■ **TASK DETAILS**
Go through the records below and copy out every line that contains the word "without".

■ **GIVEN DATA**

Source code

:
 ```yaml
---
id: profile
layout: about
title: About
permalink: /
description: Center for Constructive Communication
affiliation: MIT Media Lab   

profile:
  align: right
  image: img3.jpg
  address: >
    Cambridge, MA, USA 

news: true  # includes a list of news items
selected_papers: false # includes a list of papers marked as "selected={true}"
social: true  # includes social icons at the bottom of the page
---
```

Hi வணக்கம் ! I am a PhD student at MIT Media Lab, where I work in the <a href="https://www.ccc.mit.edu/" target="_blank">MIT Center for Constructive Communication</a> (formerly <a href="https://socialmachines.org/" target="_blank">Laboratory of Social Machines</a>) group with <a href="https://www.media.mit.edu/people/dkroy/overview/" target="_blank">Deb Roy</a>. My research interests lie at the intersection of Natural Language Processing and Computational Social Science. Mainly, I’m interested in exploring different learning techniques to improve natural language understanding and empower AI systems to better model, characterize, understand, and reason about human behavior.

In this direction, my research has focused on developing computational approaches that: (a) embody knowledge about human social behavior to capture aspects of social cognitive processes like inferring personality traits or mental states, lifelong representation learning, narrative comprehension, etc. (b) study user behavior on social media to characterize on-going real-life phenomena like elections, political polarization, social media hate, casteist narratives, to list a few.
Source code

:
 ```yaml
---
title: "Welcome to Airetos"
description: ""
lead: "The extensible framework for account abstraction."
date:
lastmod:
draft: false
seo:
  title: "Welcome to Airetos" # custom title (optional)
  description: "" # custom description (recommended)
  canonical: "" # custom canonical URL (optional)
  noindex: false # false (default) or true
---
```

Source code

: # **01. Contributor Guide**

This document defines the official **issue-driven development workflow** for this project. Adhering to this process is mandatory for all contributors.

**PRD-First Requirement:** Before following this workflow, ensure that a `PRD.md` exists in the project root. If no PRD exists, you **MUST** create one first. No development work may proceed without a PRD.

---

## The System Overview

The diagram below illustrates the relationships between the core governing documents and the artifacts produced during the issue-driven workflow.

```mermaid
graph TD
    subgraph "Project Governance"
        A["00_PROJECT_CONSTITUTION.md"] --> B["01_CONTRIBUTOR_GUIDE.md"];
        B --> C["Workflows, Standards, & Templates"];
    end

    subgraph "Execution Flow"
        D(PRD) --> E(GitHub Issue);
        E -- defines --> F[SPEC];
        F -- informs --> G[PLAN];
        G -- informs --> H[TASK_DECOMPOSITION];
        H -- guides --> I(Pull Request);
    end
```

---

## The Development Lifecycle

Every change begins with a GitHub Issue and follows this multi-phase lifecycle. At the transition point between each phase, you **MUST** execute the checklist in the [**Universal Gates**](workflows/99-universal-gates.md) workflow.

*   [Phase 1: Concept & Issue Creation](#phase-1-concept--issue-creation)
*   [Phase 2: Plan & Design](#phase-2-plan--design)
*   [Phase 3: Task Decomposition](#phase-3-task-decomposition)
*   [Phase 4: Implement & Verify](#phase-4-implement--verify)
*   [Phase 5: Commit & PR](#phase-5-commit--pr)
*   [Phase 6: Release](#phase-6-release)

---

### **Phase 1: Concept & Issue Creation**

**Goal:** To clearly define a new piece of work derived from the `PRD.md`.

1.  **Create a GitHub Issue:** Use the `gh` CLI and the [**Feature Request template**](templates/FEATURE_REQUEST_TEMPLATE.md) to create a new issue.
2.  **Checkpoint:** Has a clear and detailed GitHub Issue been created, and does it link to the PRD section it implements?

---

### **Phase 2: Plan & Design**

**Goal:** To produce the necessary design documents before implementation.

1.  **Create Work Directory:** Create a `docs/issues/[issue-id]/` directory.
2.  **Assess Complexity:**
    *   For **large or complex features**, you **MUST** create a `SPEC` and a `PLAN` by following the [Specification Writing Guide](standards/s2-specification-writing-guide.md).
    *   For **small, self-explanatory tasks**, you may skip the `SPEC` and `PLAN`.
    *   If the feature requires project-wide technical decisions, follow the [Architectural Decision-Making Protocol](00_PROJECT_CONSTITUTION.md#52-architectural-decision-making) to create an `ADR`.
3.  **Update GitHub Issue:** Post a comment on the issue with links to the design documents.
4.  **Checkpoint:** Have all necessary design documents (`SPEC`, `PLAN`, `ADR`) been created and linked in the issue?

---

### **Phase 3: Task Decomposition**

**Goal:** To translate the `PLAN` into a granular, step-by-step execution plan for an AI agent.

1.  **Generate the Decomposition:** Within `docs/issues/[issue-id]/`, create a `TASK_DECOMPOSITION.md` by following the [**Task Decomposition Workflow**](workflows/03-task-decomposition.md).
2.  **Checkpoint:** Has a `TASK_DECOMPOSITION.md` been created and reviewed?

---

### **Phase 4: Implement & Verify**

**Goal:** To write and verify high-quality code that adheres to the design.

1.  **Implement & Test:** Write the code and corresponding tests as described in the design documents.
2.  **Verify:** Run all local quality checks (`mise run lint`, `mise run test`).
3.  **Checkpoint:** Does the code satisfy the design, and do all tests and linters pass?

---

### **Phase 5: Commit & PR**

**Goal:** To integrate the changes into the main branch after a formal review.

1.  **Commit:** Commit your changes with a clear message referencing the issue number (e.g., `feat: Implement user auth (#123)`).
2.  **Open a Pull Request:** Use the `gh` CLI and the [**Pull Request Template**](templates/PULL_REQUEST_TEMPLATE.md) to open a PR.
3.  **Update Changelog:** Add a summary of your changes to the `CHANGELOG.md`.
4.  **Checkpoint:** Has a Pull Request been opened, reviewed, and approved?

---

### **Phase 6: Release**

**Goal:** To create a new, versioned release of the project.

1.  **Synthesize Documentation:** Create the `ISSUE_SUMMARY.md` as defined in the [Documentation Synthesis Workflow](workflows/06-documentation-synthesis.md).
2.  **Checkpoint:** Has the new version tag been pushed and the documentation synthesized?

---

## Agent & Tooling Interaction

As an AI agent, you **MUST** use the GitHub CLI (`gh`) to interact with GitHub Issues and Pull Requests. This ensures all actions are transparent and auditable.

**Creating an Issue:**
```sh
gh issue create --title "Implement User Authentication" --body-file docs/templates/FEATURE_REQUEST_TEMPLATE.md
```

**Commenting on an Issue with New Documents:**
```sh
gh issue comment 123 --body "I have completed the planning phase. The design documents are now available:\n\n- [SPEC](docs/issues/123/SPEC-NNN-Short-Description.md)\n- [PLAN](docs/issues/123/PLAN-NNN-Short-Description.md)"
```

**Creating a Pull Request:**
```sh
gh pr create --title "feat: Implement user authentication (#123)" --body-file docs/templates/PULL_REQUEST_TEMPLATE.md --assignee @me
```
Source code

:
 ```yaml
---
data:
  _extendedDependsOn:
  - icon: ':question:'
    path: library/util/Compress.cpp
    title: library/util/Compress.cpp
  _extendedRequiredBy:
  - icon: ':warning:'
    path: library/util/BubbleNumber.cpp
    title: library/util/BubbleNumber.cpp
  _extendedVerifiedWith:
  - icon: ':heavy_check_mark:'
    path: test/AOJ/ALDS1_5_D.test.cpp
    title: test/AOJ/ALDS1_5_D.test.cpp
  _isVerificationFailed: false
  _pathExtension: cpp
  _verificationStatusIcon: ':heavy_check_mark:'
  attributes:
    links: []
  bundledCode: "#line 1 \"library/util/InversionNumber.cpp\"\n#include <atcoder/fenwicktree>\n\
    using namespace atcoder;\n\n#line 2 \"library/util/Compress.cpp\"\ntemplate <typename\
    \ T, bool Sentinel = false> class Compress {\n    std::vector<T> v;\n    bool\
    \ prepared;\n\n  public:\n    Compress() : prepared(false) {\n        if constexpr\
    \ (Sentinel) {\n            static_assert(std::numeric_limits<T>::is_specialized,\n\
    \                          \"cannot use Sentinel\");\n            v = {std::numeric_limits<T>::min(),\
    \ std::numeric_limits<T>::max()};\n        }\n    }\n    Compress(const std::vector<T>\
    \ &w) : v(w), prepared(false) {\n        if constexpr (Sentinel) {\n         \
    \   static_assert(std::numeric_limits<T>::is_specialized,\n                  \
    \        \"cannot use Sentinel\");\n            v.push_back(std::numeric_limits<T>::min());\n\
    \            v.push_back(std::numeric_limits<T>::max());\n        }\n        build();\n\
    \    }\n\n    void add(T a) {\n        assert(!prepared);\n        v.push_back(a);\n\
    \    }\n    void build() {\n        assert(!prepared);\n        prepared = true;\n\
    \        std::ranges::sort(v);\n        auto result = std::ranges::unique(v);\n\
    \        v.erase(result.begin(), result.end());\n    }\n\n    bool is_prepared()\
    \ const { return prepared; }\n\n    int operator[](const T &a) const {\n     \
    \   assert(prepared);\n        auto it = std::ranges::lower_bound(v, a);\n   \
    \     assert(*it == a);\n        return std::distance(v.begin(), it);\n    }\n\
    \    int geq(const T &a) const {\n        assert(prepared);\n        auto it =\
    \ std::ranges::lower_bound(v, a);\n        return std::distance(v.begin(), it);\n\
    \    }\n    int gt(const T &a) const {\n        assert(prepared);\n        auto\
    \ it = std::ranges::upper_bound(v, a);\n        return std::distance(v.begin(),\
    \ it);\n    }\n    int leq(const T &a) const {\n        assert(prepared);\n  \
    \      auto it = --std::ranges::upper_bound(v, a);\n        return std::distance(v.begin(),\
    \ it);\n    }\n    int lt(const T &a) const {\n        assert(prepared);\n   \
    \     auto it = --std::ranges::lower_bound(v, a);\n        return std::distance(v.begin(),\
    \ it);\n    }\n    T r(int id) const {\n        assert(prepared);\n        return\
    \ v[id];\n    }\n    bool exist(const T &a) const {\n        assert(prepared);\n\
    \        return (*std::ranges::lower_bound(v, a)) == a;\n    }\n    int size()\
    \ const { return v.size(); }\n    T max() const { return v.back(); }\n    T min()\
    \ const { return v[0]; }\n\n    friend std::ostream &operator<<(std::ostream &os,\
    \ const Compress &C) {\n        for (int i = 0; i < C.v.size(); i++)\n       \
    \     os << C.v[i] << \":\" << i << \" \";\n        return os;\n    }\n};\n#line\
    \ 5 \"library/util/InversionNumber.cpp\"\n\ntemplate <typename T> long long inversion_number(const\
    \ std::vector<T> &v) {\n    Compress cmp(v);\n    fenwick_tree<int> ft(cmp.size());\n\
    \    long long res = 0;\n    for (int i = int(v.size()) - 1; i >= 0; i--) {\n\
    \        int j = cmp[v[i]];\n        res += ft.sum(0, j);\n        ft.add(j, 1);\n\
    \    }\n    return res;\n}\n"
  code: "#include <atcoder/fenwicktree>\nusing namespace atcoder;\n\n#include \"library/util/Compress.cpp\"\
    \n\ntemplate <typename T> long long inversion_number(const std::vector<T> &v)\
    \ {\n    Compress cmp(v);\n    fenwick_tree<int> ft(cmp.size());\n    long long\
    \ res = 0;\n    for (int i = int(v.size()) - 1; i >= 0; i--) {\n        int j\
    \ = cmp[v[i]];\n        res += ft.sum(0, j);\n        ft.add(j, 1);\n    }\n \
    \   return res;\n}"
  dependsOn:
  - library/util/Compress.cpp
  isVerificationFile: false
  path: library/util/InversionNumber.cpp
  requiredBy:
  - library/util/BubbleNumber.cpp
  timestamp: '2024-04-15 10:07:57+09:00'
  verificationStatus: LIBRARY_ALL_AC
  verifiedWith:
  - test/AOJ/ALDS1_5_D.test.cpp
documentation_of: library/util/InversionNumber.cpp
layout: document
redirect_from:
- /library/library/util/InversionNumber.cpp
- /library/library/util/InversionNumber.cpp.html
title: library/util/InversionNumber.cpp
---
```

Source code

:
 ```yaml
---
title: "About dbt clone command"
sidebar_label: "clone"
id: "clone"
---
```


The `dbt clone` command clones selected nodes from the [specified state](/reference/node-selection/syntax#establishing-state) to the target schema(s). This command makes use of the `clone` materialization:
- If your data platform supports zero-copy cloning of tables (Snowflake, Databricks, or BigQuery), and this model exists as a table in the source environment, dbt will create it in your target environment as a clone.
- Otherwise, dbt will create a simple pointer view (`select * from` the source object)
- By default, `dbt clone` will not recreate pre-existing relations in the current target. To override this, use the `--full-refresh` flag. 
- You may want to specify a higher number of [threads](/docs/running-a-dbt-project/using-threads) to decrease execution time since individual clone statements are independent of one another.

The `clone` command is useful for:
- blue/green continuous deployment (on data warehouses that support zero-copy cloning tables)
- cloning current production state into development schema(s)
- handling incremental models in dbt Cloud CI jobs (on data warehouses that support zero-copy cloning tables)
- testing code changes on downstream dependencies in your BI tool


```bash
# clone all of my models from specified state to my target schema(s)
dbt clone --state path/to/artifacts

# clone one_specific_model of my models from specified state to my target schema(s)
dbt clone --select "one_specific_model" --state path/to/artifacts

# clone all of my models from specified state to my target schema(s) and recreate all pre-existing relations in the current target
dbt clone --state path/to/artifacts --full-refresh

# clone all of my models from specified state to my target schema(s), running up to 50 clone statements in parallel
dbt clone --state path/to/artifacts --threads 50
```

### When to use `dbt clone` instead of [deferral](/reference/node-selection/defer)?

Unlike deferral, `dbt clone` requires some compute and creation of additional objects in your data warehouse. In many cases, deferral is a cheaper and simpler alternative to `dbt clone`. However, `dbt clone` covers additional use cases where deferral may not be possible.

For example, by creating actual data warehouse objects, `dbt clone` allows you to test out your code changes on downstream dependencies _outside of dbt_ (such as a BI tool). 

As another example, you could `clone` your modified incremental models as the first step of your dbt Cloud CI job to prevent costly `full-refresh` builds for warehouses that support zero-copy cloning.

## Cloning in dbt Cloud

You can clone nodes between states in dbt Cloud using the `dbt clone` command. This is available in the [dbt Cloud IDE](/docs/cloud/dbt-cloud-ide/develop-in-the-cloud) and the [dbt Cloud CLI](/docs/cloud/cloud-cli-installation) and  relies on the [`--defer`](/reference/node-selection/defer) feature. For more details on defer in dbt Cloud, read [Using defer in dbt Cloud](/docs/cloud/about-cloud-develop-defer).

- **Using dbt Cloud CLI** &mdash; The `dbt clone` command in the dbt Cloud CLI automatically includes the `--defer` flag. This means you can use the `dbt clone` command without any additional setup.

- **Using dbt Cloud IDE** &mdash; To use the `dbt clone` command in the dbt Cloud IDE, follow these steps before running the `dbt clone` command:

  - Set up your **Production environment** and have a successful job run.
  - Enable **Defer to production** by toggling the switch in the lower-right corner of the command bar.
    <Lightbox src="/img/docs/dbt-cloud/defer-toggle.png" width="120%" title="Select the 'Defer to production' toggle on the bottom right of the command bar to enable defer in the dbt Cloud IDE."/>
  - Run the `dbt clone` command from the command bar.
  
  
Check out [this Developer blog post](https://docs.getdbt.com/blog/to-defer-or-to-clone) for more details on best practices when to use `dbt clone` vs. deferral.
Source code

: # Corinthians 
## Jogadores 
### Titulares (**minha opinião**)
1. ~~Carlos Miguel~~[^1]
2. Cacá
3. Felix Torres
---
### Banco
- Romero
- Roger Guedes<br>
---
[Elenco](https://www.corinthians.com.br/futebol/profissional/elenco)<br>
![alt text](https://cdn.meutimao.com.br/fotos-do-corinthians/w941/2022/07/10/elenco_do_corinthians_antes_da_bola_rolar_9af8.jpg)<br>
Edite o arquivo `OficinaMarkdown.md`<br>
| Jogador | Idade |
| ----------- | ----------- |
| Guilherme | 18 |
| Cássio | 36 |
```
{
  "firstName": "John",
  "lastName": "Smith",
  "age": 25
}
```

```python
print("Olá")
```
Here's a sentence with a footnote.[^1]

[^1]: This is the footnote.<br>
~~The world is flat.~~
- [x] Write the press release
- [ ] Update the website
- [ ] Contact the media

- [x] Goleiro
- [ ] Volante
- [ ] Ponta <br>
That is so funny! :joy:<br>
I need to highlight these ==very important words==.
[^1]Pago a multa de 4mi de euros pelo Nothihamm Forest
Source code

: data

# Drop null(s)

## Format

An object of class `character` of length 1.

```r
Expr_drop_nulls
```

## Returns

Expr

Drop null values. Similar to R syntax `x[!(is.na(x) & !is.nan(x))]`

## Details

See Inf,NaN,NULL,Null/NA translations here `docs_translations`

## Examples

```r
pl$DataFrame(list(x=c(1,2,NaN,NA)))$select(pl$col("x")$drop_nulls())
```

■ **WRITTEN ANSWER**
**PRD-First Requirement:** Before following this workflow, ensure that a `PRD.md` exists in the project root. If no PRD exists, you **MUST** create one first. No development work may proceed without a PRD.
- **Using dbt Cloud CLI** &mdash; The `dbt clone` command in the dbt Cloud CLI automatically includes the `--defer` flag. This means you can use the `dbt clone` command without any additional setup.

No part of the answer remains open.